Seismic cable restrainer design method to control the large-displacement response for multi-span simply supported bridges crossing fault rupture zones

Highlights

• A new restrainer design method is proposed for the fault-crossing bridges.

• Faulting-induced permanent ground dislocation is considered for the design method.

• The design method was evaluated using parametric numerical analyses.
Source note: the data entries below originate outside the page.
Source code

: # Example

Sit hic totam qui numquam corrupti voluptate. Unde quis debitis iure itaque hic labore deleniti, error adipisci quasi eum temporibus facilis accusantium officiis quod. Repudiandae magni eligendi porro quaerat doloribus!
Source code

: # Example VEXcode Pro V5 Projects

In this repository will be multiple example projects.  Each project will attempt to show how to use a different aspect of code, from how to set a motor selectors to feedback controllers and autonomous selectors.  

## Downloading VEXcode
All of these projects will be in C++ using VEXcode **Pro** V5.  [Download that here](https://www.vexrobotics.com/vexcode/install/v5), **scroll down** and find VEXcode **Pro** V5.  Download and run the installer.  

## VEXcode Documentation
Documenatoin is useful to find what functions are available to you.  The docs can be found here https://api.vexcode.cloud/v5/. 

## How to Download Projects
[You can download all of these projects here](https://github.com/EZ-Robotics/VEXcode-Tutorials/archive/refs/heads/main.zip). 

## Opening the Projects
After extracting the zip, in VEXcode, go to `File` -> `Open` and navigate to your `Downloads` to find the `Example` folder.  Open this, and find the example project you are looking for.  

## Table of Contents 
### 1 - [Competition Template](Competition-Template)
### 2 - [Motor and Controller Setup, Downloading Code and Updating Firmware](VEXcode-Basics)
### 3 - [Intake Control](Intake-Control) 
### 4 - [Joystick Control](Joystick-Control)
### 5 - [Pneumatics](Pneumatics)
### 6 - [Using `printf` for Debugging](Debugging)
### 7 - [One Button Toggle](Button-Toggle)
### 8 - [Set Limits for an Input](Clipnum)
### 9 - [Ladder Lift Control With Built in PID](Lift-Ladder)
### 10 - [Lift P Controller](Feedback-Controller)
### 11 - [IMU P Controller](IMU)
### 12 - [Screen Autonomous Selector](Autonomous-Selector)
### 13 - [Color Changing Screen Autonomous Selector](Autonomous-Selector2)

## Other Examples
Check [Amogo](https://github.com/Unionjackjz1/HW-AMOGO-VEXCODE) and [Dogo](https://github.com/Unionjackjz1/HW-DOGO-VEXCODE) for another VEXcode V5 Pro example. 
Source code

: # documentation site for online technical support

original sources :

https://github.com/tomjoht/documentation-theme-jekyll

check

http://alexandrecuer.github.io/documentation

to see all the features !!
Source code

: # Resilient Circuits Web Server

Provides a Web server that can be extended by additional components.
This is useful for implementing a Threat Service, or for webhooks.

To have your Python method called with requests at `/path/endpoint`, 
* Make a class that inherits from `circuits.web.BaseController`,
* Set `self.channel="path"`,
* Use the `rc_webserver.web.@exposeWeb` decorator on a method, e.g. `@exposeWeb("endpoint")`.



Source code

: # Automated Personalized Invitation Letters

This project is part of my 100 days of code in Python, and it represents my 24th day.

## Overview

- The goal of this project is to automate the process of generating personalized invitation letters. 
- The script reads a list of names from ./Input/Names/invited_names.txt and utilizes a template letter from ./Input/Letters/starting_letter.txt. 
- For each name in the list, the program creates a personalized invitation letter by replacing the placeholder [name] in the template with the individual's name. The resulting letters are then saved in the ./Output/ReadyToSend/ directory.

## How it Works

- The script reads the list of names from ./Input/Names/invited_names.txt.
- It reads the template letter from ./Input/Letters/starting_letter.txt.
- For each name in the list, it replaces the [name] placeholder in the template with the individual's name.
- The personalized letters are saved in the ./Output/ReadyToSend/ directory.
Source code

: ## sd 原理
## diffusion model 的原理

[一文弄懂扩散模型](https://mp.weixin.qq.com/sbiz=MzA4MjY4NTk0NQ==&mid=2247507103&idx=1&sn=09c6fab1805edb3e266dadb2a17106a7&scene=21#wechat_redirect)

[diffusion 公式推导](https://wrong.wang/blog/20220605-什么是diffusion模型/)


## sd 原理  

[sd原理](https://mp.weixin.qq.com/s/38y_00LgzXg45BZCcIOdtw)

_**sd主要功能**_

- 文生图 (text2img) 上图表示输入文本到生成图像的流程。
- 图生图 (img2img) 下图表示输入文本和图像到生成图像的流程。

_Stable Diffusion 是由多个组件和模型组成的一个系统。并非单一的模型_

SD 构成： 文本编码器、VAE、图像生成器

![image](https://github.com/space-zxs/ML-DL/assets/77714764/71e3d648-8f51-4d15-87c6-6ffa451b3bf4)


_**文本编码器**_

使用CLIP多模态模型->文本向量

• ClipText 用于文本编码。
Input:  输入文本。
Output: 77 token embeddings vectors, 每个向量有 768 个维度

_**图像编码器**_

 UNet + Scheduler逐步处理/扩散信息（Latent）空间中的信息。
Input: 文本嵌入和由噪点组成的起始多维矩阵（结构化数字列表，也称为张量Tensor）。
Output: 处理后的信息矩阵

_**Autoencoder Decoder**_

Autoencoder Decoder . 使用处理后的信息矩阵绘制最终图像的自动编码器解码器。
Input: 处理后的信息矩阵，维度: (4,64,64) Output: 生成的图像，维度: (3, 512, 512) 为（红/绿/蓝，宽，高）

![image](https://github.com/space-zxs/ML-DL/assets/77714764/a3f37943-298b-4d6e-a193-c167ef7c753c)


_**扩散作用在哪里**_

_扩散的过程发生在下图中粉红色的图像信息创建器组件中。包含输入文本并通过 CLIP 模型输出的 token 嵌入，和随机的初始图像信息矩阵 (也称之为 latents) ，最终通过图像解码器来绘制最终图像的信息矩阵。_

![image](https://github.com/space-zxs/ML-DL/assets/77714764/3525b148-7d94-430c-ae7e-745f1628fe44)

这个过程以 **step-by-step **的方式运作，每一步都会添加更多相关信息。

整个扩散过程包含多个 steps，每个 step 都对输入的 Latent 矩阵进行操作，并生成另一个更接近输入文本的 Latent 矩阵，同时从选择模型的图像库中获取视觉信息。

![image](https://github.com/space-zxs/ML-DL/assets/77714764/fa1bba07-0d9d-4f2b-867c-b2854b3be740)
• Both elastic and superelastic restrainers can effectively control the large-displacement for fault-crossing bridges.

Abstract

Previous earthquakes have highlighted the seismic vulnerability of fault-crossing multi-span simply supported (FC-MSSS) bridges due to the large displacement of decks. Restraining devices, being of low cost and easy to install, can be a potential alternative to prevent the large displacement or falling of bridge spans for FC-MSSS bridges. However, the current restrainer design guidelines cannot provide an appropriate design method for such restraining devices in MSSS bridges accounting for the effect of faulting-induced permanent ground dislocation. To address this issue, this study aims to propose a restrainer design procedure for FC-MSSS bridges. In this proposed procedure, the restrainers are designed according to the combination of response spectrum analysis based on a linearized 2-degree-of-freedom (2-DOF) analytical model and quasi-static analysis of the bridge. A five-span simply supported bridge crossing Puqian-Qinglan fault, which is located in Puqian Bay in Hainan, China, is chosen as a case study. Two types of restrainers, i.e., elastic steel and superelastic shape memory alloy (SMA) cables, are considered for the fault-crossing bridge. Over 30 synthetic ground motions with increasing permanent ground dislocations are generated using a hybrid simulation approach. Numerical studies show that the restrainers designed by the proposed method could efficiently limit the relative displacement within a designer-specified value for the fault-crossing bridges. Using SMA cables as seismic restrainers could noticeably reduce the required length compared with elastic steel cables.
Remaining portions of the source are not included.